# [DATASET]
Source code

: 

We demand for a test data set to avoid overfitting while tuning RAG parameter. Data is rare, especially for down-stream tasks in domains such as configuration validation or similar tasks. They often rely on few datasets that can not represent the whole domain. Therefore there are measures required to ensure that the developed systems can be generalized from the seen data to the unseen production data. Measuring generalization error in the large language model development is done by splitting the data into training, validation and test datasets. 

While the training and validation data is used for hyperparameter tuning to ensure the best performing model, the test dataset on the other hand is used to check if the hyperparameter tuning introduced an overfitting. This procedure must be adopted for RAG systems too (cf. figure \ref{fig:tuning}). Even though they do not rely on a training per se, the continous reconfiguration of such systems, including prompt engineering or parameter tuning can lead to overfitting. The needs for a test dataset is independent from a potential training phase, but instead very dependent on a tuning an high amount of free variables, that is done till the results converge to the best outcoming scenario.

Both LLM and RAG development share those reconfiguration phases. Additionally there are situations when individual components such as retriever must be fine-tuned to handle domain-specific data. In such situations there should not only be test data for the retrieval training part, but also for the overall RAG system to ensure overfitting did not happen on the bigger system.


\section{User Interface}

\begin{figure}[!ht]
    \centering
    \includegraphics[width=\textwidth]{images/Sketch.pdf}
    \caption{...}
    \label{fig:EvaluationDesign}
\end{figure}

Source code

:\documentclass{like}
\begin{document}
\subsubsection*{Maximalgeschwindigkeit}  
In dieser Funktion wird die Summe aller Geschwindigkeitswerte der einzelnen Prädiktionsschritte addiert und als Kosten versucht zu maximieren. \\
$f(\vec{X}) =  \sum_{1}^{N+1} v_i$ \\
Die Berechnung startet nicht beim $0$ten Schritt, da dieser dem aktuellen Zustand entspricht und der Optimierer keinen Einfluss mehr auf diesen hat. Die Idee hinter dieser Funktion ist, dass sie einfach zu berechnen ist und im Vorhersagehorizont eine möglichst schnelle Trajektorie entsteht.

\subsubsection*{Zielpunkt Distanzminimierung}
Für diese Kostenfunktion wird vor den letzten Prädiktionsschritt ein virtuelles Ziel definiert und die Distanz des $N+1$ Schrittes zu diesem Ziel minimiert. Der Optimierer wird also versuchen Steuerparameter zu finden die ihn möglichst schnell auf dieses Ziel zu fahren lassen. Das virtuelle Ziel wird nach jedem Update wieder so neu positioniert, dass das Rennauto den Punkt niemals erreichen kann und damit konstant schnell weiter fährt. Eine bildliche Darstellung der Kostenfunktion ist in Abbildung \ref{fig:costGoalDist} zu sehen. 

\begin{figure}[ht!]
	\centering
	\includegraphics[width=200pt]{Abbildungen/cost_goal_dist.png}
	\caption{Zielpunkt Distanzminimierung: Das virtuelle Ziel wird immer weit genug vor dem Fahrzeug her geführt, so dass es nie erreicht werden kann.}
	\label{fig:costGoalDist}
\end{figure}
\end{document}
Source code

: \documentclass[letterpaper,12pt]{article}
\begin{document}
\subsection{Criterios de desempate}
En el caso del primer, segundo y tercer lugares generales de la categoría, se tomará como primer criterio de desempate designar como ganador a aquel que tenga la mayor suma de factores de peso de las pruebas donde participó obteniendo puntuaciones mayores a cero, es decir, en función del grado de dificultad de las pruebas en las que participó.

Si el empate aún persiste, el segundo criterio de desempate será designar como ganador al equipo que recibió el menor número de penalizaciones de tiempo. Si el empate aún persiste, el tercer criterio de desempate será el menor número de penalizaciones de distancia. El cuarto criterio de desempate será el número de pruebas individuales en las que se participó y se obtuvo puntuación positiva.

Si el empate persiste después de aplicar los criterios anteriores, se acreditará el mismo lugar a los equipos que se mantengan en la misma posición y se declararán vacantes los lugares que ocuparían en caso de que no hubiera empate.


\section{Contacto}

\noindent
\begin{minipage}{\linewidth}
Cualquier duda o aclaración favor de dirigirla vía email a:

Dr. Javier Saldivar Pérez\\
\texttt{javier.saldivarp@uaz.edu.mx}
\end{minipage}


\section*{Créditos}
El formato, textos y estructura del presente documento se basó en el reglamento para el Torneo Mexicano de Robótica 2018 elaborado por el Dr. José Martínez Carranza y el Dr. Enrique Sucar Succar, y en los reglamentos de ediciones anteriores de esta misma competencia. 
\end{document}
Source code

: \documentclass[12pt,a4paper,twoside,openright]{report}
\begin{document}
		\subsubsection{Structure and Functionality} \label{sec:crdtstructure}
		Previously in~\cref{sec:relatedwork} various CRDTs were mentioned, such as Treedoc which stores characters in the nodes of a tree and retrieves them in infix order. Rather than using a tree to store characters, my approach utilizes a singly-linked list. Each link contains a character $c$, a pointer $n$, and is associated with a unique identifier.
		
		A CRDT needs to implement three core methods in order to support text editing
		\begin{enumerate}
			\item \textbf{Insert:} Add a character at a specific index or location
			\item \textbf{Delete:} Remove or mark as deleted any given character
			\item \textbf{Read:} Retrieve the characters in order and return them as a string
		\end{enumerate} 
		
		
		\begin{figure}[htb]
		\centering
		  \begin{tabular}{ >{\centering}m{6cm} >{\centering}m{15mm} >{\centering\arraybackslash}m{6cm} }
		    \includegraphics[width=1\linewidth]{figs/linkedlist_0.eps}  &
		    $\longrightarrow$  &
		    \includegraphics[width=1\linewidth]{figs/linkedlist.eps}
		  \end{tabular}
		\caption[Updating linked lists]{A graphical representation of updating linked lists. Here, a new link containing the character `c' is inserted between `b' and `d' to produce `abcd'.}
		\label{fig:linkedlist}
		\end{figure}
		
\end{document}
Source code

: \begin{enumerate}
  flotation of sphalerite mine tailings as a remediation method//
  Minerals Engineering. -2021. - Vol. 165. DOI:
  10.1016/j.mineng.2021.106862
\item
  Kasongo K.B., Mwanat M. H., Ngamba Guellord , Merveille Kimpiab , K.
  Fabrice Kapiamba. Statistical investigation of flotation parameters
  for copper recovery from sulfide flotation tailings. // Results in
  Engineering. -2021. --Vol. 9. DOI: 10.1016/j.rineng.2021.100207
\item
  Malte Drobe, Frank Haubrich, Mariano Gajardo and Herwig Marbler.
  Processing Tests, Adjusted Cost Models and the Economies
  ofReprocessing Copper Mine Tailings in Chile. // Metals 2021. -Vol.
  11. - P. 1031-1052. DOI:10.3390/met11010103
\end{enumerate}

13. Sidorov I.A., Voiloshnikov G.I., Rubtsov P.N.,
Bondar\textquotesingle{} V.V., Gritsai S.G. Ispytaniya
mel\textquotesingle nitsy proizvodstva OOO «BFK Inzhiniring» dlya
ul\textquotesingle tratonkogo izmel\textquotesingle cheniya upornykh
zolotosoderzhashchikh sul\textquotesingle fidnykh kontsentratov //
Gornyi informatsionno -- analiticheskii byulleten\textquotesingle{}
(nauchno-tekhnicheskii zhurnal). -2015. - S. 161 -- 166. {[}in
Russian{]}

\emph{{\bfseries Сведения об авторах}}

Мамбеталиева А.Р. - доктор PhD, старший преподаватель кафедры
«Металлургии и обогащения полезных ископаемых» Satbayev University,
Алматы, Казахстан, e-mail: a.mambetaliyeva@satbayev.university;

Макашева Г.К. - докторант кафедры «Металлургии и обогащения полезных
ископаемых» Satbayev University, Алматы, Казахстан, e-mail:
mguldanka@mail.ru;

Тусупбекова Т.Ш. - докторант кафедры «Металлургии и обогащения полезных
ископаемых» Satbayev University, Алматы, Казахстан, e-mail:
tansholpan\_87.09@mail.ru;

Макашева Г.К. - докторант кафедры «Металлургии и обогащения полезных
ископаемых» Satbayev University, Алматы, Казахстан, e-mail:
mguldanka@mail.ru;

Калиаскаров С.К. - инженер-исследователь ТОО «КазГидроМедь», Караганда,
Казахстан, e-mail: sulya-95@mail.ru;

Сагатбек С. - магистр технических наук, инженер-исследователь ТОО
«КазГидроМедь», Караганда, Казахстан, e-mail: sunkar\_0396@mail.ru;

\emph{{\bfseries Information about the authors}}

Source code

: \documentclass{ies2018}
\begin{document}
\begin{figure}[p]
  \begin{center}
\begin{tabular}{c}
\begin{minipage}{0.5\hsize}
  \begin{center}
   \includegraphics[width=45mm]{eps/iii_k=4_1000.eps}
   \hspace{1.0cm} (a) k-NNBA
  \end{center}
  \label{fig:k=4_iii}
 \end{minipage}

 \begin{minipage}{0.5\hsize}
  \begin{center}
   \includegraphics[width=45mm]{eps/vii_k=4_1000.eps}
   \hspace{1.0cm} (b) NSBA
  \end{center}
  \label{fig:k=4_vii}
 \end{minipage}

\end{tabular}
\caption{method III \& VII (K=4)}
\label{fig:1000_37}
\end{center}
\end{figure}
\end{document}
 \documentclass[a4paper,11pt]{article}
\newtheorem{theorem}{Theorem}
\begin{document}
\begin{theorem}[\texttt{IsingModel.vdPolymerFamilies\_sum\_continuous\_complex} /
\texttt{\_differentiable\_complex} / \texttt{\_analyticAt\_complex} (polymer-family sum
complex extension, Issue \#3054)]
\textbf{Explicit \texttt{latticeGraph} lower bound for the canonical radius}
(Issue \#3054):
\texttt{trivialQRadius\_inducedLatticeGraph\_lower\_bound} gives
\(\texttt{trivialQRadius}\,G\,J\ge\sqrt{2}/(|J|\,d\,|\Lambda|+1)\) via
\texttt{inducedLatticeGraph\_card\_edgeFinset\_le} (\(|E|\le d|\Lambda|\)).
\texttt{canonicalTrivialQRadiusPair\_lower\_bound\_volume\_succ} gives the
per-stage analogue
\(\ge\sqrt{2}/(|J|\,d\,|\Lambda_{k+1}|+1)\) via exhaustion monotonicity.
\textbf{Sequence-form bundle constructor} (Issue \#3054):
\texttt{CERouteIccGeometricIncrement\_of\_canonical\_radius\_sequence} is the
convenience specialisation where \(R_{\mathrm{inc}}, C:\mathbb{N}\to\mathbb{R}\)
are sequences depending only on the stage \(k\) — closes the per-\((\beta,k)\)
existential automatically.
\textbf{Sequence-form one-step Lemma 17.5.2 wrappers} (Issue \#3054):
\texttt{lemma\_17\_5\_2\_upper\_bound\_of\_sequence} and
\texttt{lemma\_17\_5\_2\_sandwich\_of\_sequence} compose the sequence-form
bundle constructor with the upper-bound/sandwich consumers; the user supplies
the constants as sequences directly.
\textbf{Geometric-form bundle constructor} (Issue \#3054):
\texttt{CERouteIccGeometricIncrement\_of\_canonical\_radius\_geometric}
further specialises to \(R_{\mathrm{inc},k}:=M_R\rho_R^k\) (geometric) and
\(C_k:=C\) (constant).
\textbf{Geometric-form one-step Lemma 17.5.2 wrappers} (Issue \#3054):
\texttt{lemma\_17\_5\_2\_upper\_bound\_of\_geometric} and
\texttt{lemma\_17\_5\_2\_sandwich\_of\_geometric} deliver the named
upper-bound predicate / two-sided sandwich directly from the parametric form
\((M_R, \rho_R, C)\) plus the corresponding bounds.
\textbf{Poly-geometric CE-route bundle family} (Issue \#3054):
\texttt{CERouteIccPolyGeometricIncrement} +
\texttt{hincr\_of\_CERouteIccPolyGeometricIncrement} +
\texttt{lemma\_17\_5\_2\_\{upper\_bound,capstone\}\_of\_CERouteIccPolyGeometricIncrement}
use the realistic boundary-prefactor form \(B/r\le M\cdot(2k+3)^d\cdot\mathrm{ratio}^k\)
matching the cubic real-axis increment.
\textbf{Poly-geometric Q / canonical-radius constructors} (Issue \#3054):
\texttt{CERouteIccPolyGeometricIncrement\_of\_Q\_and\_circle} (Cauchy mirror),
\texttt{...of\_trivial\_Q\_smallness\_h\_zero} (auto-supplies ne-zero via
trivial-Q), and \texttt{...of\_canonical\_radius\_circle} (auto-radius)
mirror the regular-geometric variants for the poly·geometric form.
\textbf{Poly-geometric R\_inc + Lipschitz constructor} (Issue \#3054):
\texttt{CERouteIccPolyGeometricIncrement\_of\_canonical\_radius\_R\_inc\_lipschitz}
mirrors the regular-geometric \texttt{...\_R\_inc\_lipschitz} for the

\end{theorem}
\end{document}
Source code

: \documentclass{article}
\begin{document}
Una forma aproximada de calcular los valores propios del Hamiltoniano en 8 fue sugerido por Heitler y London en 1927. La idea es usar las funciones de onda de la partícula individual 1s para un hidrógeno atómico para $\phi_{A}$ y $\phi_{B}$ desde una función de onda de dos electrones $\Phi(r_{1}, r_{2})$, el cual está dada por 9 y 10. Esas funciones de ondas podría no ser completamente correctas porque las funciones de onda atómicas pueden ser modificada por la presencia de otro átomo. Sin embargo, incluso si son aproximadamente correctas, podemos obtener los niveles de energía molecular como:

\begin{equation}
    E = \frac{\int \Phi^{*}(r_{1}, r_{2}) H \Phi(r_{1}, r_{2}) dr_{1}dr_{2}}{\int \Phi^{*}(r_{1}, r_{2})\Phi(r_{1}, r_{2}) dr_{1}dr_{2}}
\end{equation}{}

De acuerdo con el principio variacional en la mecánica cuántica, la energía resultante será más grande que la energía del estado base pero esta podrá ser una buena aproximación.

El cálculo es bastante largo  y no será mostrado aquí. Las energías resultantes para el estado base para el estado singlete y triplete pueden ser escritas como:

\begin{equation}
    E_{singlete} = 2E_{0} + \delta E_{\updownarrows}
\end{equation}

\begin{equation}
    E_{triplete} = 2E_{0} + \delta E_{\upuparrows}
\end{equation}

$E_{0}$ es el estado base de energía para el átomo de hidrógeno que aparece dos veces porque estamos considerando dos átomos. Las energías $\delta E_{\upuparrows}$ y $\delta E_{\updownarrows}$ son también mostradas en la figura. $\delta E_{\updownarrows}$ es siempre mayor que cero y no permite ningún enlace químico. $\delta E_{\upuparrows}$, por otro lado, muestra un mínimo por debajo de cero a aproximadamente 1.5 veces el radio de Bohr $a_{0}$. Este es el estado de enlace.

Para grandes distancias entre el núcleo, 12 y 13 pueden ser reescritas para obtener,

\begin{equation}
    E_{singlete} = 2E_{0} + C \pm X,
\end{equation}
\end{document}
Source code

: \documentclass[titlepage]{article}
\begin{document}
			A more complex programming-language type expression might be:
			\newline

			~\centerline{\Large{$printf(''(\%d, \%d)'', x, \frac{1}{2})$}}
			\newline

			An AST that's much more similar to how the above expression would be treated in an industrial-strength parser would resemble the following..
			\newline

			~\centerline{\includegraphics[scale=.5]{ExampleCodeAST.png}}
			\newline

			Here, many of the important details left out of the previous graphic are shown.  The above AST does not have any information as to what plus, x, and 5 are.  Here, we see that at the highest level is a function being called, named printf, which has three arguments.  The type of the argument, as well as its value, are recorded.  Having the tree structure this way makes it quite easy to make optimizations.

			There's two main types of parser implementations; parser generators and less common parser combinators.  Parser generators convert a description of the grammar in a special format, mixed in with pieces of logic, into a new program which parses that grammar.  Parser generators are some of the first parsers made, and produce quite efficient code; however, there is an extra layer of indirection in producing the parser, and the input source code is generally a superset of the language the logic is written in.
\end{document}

# [EXERCISE GOAL]
Find the word "stage" in the entries above, then copy each line that holds it.

# [EXERCISE OUTPUT]
per-stage analogue
are sequences depending only on the stage \(k\) — closes the per-\((\beta,k)\)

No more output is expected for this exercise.